**Items from a data source**.
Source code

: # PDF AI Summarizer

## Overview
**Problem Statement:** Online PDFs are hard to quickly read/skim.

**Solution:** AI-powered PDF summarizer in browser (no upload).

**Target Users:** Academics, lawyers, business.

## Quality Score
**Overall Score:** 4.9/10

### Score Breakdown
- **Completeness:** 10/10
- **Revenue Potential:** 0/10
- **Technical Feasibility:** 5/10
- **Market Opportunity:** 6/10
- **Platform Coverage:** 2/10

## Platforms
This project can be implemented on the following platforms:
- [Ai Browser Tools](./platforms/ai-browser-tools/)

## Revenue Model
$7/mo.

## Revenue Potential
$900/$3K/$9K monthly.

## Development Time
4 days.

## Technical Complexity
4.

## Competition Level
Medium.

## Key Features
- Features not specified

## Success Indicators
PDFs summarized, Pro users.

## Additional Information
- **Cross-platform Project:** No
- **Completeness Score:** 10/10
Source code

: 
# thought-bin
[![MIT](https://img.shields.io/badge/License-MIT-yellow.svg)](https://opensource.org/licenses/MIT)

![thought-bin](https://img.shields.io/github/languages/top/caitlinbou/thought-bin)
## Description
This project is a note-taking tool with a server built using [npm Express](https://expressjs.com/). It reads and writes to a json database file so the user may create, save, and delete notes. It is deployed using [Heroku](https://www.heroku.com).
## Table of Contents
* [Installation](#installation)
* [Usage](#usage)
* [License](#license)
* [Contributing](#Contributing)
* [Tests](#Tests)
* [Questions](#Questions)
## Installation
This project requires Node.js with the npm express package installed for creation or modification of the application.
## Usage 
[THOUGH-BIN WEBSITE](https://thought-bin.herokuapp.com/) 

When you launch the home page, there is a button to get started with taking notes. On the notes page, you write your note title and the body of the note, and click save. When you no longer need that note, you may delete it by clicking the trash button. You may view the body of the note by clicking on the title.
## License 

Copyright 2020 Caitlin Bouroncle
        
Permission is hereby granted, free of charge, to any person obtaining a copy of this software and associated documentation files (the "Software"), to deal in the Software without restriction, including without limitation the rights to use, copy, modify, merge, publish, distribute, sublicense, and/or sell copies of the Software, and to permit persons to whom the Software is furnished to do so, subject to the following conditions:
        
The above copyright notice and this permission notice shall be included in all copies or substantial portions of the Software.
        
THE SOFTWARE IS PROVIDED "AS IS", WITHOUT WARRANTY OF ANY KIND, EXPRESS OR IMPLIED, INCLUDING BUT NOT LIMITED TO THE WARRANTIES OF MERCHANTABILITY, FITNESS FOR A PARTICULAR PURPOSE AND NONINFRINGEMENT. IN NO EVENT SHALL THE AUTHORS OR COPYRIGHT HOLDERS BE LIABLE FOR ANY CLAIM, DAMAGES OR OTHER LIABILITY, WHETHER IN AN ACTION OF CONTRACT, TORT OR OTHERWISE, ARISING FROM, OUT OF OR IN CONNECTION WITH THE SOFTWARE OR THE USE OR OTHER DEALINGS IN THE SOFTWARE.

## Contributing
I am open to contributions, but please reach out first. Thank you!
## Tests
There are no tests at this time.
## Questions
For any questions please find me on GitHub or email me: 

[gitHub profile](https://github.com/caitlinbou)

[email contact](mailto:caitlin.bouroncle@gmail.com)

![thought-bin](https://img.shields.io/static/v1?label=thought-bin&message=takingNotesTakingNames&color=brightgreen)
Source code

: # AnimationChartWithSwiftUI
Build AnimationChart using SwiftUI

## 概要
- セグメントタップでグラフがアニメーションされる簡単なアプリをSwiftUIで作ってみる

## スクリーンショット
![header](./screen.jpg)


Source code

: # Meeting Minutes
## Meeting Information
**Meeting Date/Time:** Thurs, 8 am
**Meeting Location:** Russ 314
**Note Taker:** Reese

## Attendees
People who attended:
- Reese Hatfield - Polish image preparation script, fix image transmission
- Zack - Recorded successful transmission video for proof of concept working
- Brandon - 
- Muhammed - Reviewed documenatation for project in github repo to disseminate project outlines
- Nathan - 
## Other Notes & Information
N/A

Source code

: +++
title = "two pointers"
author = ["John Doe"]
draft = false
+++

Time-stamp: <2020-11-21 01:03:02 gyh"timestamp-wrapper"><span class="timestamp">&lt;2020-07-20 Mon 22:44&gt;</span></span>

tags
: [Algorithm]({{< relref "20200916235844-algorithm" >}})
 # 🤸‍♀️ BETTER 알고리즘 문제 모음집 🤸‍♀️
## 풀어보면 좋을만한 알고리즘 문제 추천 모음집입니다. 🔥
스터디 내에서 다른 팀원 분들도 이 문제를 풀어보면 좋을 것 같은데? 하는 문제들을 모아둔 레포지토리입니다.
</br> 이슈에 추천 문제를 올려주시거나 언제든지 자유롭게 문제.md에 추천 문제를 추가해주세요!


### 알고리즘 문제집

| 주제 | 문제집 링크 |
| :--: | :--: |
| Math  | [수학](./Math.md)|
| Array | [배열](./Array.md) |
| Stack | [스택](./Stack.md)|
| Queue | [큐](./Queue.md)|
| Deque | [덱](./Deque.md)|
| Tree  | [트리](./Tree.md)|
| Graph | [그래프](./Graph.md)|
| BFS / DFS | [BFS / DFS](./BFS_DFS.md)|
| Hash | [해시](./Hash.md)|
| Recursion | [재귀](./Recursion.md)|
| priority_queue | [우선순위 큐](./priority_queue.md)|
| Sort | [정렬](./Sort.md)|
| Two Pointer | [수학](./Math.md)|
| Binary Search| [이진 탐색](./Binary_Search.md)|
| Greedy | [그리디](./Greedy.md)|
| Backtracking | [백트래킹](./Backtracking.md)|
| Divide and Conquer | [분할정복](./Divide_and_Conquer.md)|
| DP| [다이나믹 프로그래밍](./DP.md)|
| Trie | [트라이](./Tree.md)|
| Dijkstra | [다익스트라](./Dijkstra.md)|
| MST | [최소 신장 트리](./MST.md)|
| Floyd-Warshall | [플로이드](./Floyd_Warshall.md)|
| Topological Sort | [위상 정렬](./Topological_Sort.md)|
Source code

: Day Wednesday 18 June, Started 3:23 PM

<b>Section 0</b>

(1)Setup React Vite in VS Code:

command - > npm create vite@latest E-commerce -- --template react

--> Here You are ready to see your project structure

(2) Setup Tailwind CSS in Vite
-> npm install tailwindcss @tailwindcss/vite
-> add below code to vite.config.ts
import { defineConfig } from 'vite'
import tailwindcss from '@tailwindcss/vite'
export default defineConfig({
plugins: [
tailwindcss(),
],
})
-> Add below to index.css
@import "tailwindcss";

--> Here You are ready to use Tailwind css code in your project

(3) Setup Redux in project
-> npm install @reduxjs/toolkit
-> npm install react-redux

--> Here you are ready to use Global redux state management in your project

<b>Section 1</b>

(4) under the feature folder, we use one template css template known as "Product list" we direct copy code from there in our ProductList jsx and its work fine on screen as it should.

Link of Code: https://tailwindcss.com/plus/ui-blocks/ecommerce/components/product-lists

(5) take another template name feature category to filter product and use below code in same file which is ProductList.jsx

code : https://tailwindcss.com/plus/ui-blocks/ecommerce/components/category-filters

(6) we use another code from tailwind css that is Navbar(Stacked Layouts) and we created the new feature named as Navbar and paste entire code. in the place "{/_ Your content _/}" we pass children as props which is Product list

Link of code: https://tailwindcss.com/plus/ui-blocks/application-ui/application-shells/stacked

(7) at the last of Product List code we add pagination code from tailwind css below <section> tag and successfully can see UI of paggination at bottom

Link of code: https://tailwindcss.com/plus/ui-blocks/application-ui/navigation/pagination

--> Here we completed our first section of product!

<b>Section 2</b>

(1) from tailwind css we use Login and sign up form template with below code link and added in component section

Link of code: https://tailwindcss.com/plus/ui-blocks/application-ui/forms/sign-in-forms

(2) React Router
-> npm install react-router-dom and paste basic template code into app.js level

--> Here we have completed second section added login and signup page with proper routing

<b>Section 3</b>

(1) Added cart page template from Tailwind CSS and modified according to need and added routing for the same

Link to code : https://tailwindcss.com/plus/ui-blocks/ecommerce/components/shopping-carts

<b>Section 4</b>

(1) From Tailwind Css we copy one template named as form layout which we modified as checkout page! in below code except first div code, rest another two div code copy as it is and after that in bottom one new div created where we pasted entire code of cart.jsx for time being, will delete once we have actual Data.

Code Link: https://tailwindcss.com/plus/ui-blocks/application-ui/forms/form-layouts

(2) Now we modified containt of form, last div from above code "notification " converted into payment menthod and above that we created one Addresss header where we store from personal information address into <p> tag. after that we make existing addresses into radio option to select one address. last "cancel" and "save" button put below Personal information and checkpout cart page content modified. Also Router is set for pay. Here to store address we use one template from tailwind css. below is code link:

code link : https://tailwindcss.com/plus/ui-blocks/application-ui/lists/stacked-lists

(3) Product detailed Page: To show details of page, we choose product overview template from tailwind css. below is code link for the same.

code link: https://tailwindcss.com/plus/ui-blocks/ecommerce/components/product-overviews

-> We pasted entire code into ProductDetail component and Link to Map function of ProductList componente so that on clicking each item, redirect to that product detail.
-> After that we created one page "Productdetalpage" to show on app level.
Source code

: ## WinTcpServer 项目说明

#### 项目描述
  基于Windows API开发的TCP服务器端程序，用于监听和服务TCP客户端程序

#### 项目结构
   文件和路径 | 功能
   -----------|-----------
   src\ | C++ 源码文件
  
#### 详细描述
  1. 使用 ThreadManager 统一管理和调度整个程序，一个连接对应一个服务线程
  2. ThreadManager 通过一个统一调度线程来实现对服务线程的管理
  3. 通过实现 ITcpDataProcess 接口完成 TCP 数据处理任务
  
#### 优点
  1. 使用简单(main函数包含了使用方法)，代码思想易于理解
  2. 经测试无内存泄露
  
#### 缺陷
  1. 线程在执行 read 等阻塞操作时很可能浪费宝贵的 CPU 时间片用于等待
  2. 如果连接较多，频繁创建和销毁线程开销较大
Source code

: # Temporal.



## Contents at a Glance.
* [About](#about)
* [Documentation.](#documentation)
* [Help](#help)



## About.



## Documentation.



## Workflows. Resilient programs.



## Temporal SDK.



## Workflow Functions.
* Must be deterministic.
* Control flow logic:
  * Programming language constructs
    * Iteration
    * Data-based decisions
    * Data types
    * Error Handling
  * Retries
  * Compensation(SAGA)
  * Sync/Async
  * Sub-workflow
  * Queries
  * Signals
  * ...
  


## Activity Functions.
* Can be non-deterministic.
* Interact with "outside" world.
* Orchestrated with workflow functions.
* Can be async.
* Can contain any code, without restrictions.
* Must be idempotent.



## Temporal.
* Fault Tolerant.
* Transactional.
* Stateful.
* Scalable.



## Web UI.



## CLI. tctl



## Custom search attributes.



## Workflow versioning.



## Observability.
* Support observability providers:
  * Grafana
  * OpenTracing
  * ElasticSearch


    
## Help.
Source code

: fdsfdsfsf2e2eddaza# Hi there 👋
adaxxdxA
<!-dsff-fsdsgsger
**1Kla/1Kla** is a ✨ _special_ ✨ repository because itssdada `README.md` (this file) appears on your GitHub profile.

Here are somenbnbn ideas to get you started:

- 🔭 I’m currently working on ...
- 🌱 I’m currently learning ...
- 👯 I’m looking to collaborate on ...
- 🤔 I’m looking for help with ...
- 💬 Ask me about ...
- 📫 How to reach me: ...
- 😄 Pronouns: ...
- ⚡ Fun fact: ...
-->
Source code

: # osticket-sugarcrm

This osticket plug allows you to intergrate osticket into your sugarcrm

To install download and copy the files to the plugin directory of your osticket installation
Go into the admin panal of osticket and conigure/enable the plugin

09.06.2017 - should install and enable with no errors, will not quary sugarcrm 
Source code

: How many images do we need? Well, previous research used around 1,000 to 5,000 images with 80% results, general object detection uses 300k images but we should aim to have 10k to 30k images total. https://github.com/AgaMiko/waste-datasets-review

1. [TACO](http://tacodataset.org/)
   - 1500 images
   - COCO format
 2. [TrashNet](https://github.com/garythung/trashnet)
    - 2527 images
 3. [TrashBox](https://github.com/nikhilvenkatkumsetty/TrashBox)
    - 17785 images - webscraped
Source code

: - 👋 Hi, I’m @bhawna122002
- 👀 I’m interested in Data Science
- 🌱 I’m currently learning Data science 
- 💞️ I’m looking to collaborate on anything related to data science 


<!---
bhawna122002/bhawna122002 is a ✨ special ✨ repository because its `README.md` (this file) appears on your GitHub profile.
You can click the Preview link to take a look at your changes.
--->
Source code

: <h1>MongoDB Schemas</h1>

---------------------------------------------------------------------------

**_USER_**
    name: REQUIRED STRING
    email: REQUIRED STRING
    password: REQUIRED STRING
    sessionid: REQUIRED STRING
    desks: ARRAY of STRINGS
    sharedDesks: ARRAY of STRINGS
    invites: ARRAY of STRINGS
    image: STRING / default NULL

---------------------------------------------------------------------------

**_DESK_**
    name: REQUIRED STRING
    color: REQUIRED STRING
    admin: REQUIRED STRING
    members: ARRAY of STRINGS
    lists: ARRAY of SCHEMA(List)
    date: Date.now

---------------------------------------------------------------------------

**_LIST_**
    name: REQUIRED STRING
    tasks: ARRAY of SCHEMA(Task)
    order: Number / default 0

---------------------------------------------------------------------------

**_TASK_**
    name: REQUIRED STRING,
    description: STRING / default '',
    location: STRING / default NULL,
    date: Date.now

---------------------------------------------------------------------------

**WORK TO BE COMPLETED**.
Copy all lines of the preceding data that hold the word "ThreadManager".

**WRITTEN ANSWER**.
  1. 使用 ThreadManager 统一管理和调度整个程序，一个连接对应一个服务线程
  2. ThreadManager 通过一个统一调度线程来实现对服务线程的管理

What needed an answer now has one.